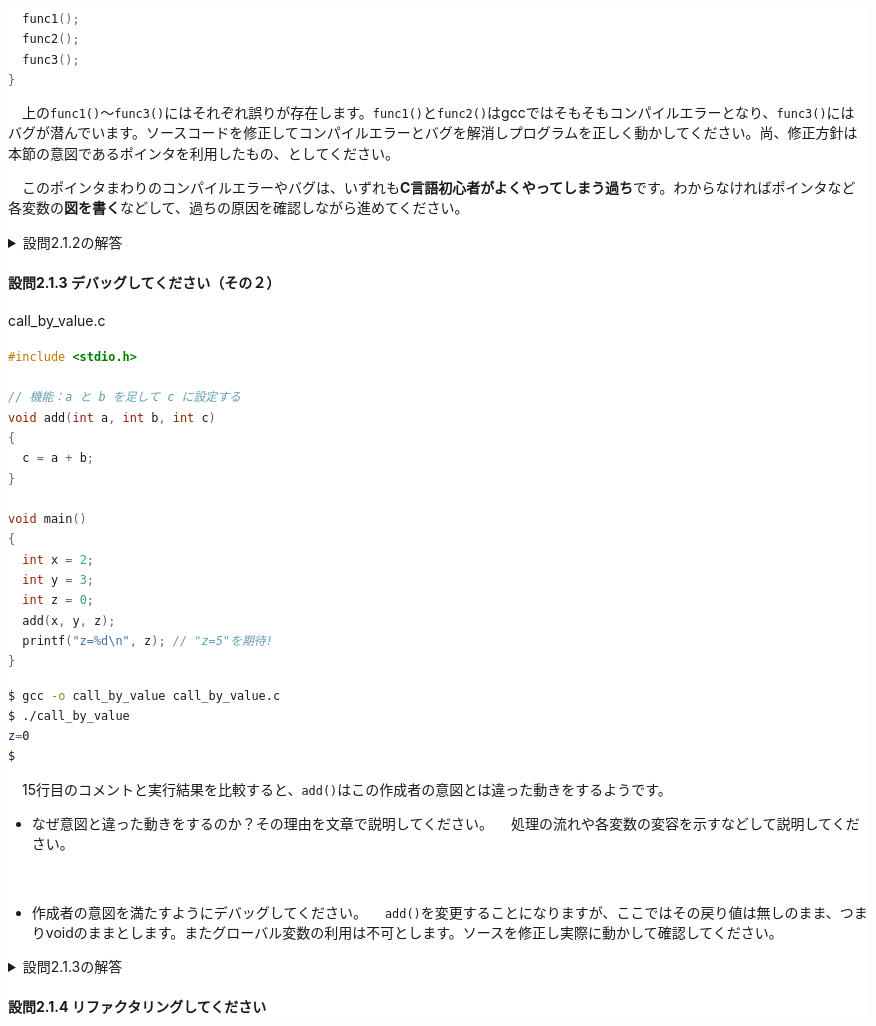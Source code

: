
 ```C {.line-numbers}
  func1();
  func2();
  func3();
}
```

&emsp;上の`func1()`～`func3()`にはそれぞれ誤りが存在します。`func1()`と`func2()`はgccではそもそもコンパイルエラーとなり、`func3()`にはバグが潜んでいます。ソースコードを修正してコンパイルエラーとバグを解消しプログラムを正しく動かしてください。尚、修正方針は本節の意図であるポインタを利用したもの、としてください。

&emsp;このポインタまわりのコンパイルエラーやバグは、いずれも**C言語初心者がよくやってしまう過ち**です。わからなければポインタなど各変数の**図を書く**などして、過ちの原因を確認しながら進めてください。

<details><summary>設問2.1.2の解答</summary></details>

#### 設問2.1.3 デバッグしてください（その２）

<div class="filename">call_by_value.c</div>

```C {.line-numbers}
#include <stdio.h>

// 機能：a と b を足して c に設定する
void add(int a, int b, int c)
{
  c = a + b;
}

void main()
{
  int x = 2;
  int y = 3;
  int z = 0;
  add(x, y, z);
  printf("z=%d\n", z); // "z=5"を期待!
}
```

```sh
$ gcc -o call_by_value call_by_value.c
$ ./call_by_value 
z=0
$ 
```
&emsp;15行目のコメントと実行結果を比較すると、`add()`はこの作成者の意図とは違った動きをするようです。

- なぜ意図と違った動きをするのか？その理由を文章で説明してください。
&emsp;処理の流れや各変数の変容を示すなどして説明してください。
<br>

- 作成者の意図を満たすようにデバッグしてください。
&emsp;`add()`を変更することになりますが、ここではその戻り値は無しのまま、つまりvoidのままとします。またグローバル変数の利用は不可とします。ソースを修正し実際に動かして確認してください。

<details><summary>設問2.1.3の解答</summary></details>

#### 設問2.1.4 リファクタリングしてください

- Directions -
To answer, copy each line from the material above that has the word "details".

- Completed exercise -
<details><summary>設問2.1.2の解答</summary></details>
<details><summary>設問2.1.3の解答</summary></details>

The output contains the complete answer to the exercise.